Exercise directions — Return only the stretch of the material below that begins with the line containing "but I think" and ends with the line containing "god I hope it’s more than an apology", exactly; both of those lines belong to it.

Entries provided —
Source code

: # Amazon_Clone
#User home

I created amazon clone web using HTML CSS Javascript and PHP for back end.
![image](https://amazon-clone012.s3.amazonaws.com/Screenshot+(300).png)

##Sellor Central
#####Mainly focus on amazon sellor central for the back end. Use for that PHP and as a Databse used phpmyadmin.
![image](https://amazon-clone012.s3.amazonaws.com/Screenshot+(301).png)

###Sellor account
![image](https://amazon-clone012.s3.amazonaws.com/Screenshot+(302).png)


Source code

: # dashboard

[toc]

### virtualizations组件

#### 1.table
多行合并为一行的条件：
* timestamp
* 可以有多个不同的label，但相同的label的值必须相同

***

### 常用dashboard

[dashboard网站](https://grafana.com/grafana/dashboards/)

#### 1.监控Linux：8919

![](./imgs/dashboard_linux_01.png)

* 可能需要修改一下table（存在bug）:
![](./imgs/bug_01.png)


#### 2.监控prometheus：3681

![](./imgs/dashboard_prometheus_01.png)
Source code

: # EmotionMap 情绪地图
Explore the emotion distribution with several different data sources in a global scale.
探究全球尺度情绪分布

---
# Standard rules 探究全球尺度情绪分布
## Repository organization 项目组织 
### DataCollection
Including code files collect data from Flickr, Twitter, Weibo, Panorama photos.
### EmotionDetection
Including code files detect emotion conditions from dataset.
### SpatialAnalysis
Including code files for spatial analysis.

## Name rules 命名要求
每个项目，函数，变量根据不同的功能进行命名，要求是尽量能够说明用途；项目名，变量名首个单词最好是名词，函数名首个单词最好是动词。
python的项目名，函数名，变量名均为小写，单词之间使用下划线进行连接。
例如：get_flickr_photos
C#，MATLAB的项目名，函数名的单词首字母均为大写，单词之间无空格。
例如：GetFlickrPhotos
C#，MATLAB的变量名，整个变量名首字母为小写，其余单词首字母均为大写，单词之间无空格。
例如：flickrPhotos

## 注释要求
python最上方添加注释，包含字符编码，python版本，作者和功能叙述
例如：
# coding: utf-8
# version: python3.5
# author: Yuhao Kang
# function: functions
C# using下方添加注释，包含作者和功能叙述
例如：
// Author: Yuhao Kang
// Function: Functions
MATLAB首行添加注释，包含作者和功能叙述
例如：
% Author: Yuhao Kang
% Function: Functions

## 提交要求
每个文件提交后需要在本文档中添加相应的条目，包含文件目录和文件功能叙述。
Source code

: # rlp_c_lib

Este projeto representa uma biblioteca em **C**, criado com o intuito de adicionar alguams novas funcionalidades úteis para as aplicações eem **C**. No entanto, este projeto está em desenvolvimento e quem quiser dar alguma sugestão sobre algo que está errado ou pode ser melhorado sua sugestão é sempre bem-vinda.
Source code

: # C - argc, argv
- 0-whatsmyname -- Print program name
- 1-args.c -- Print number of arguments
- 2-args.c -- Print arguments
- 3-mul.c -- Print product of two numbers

...

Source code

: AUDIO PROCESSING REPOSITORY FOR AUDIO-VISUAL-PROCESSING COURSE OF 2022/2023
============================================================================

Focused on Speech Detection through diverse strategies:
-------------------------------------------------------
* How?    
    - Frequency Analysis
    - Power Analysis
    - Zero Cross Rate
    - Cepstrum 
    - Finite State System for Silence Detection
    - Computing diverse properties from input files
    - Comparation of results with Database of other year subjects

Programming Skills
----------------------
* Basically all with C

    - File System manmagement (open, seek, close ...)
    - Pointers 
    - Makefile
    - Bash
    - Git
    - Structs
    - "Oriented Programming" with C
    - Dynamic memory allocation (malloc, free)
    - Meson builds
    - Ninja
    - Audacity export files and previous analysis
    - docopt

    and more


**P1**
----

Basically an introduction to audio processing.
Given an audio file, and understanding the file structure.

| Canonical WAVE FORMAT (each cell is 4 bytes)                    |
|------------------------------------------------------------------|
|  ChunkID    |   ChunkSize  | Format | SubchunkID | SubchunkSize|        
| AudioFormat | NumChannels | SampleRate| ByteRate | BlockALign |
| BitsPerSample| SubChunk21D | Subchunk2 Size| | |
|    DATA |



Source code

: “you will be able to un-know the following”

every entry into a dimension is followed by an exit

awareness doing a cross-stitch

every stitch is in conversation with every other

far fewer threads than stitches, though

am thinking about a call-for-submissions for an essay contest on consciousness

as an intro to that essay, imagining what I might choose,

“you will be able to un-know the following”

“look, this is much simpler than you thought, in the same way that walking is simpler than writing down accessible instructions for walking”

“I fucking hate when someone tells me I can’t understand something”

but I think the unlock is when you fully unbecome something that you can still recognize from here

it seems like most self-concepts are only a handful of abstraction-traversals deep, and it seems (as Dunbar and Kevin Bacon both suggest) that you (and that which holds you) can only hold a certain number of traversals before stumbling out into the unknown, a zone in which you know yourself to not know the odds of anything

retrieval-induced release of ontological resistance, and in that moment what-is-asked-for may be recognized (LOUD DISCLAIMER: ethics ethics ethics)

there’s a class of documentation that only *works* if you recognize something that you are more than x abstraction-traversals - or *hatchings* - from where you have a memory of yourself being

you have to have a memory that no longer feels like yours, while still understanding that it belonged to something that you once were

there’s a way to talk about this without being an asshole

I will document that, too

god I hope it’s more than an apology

Result of the exercise —
but I think the unlock is when you fully unbecome something that you can still recognize from here

it seems like most self-concepts are only a handful of abstraction-traversals deep, and it seems (as Dunbar and Kevin Bacon both suggest) that you (and that which holds you) can only hold a certain number of traversals before stumbling out into the unknown, a zone in which you know yourself to not know the odds of anything

retrieval-induced release of ontological resistance, and in that moment what-is-asked-for may be recognized (LOUD DISCLAIMER: ethics ethics ethics)

there’s a class of documentation that only *works* if you recognize something that you are more than x abstraction-traversals - or *hatchings* - from where you have a memory of yourself being

you have to have a memory that no longer feels like yours, while still understanding that it belonged to something that you once were

there’s a way to talk about this without being an asshole

I will document that, too

god I hope it’s more than an apology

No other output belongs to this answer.